Hyperbilirubinemia (5.3%) and increased alkaline phosphatase levels (15%) were reported in postmenopausal women with early breast cancer who received adjuvant therapy with exemestane (n = 2252) in a randomized, double-blind, comparative study; grade 3 or 4 bilirubin elevations occurred in 0.9% of exemestane-treated patients. Additionally, hyperbilirubinemia (6.9% vs 0%) and increased alkaline phosphatase levels (13.7% vs 6.9%) occurred more often in patients who received adjuvant exemestane therapy (n = 73) compared with placebo (n = 73) in a randomized, double-blind, parallel group study. Grade 3 or higher elevated hepatic enzymes (e.g., AST, ALT, alkaline phosphatase, and gamma glutamyl transferase (GGT) levels > 5 times the upper limit of the normal) have been reported rarely in patients with advanced breast cancer who received exemestane; however, most cases were attributed to the presence of liver and/or bone metastases. Grade 3 or 4 increased GGT levels (without evidence of liver metastasis) were reported in 2.7% of postmenopausal women with advanced breast cancer who received exemestane (n = 358) in a randomized, double-blind, comparative study. In post-marketing surveillance and in clinical trials, hepatitis including hepatitis with cholestasis was reported in patients who received exemestane therapy.

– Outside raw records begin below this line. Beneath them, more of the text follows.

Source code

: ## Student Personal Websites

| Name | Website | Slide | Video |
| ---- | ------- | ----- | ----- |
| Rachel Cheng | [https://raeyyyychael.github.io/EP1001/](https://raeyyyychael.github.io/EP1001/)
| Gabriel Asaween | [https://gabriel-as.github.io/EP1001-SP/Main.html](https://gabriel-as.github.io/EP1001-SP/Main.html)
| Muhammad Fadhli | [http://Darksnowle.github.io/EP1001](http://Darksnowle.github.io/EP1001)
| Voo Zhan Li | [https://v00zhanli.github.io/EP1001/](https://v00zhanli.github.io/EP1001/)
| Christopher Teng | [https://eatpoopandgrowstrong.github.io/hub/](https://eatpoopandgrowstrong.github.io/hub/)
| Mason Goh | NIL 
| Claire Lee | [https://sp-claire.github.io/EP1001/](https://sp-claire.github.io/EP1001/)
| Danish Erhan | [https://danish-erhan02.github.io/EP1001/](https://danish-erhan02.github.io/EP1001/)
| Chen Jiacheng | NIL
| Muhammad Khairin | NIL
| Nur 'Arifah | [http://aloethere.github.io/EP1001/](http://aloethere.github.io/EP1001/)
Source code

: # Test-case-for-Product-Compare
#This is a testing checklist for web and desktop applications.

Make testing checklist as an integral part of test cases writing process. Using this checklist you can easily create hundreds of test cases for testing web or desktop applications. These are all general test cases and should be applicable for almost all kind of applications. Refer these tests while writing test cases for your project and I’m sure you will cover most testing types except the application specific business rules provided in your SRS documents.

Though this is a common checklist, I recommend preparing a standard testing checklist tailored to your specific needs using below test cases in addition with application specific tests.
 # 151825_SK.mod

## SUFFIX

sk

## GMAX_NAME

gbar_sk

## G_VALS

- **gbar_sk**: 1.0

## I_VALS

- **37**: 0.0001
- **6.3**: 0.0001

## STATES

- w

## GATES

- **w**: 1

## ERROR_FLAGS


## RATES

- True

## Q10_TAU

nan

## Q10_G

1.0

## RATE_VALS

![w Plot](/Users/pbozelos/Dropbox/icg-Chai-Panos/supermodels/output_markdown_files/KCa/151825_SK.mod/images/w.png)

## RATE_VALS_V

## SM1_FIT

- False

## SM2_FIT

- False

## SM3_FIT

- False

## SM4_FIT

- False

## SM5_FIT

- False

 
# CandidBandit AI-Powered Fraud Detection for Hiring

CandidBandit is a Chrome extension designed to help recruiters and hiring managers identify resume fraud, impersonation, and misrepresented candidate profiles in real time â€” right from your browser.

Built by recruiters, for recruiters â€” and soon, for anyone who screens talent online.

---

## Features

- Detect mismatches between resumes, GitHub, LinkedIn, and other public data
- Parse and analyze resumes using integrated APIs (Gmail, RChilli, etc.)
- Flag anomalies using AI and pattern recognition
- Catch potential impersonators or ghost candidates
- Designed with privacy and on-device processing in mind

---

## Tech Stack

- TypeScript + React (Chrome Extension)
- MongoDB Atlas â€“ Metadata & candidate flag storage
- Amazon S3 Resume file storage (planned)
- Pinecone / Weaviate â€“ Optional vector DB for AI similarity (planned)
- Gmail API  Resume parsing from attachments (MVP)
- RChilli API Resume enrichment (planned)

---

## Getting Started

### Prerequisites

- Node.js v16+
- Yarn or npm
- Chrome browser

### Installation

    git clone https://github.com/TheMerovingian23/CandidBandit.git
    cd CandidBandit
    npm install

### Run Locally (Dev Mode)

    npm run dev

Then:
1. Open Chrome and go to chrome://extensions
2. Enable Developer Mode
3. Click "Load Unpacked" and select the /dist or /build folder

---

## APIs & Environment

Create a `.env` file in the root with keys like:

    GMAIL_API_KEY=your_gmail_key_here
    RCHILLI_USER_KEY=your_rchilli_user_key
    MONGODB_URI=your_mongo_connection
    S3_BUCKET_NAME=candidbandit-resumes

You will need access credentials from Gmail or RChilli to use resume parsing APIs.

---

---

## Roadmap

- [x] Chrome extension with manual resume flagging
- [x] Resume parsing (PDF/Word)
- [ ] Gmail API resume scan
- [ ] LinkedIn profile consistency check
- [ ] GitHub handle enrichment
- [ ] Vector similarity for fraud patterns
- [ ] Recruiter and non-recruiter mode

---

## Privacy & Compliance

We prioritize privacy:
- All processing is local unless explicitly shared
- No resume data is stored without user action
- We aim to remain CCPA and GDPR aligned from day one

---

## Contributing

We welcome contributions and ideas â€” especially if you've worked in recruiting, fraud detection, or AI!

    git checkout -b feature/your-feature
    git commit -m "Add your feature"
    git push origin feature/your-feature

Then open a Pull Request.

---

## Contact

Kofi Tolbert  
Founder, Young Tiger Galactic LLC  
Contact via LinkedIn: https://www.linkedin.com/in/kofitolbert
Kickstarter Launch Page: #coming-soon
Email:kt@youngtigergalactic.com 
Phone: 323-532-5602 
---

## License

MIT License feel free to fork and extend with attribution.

Thromboembolism was reported in 0.9% of postmenopausal women with early breast cancer who received adjuvant therapy with exemestane (n = 2252) in a randomized, double-blind, comparative study.
Endometrial hyperplasia (0.6%) and uterine polyps (0.4%) were reported in postmenopausal women with early breast cancer who received adjuvant therapy with exemestane (n = 2252) in a randomized, double-blind, comparative study.
Grade 3 or 4 lymphopenia was reported in 20% of patients with advanced breast cancer who received exemestane clinical trials. Most patients (89%) had lymphopenia prior to treatment and lymphopenia resolved or improved in 40% of these patients during exemestane therapy.